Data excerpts
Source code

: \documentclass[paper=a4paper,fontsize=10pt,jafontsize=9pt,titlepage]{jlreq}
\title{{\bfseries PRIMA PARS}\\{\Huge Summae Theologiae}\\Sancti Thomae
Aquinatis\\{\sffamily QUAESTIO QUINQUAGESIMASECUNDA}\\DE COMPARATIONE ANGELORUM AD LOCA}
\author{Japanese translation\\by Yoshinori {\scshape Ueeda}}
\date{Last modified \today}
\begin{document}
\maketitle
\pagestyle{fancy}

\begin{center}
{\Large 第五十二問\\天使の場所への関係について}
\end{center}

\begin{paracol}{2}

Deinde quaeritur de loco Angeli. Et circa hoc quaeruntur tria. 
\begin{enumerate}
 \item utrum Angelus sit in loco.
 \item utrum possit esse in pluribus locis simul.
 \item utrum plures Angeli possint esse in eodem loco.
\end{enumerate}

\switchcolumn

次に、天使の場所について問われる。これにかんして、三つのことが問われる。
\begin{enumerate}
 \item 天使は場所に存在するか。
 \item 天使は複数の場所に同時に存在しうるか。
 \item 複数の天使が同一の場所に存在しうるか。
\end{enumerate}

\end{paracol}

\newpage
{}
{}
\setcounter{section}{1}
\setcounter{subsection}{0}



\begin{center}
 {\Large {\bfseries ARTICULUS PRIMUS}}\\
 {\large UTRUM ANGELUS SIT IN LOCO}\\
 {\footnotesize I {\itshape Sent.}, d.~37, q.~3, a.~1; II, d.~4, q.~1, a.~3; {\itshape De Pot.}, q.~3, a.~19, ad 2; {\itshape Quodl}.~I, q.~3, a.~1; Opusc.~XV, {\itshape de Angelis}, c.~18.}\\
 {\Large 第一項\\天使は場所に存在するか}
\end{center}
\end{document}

Task objective:
Each line in the records that carries "天使は場所に存在するか" must be copied out.

Output of the task:
 \item 天使は場所に存在するか。
 {\Large 第一項\\天使は場所に存在するか}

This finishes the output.